「阿片王 満州の夜と霧」を読みました。
著者佐野眞一氏は自ら日本が貧しい頃を知る最後に知り、日本が豊かになったことを最初に時間した世代だといいます。 物心ついたときに遭遇した高度成長経済は心をわしづかみにされる事件であり、戦後の高度成長のグランドデザインは満州国を下敷きになされたような気がすると記しています。

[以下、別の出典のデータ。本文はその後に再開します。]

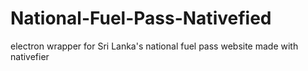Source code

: # National-Fuel-Pass-Nativefied
electron wrapper for Sri Lanka's national fuel pass website made with nativefier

安倍晋三前首相の祖父岸信介は産業部長として満州に赴任し満州開発五か年計画を立て「満州国は私の作品」と述べたそうです。
以下、満州国に関する記述の一部です。
- 冷暖房付きの特急「あじあ号」は最高時速130キロのスピードで、大連―ハルビン間943キロを13時間半で結んだ。 「あじあ号」の最高速度は、東京オリンピックが開催された昭和39年開業の新幹線「こだま」の速度とほぼ同じだった。
- 満州国の首都の新京には上下水道が整備され、東洋で初めての水洗便所の敷設も新京から始まった。
- 大連には東洋一を誇る病院があり、市街地はアスファルトで舗装され、主だった住宅にはセントラルヒーティングが施された。
つまり、日本の戦後の高度成長を支えたインフラは全て満州で実験済だったといいます。
大前研一氏が講演で、広大な中国の東北三省を汽車で旅した時、「日本人はこんなところまで進出していたんだ」と感じたそうです。 日・漢・朝・蒙・満の五族を中心とした東アジア諸民族が居住する多民族国家。 日本の戦後の高度成長を先取りした国家計画は、軍事教育とはいえ、当時の日本には壮大な国家デザインを描ける非常に優秀な人材がいたのだと実感しました。
1932年から13年間だけ存在し、傀儡国家と言われる満州国ですが、現代の日本社会に影響を与え「過去の光で現代を見る」ための歴史的教訓を多分に含んだ国であったと思いました。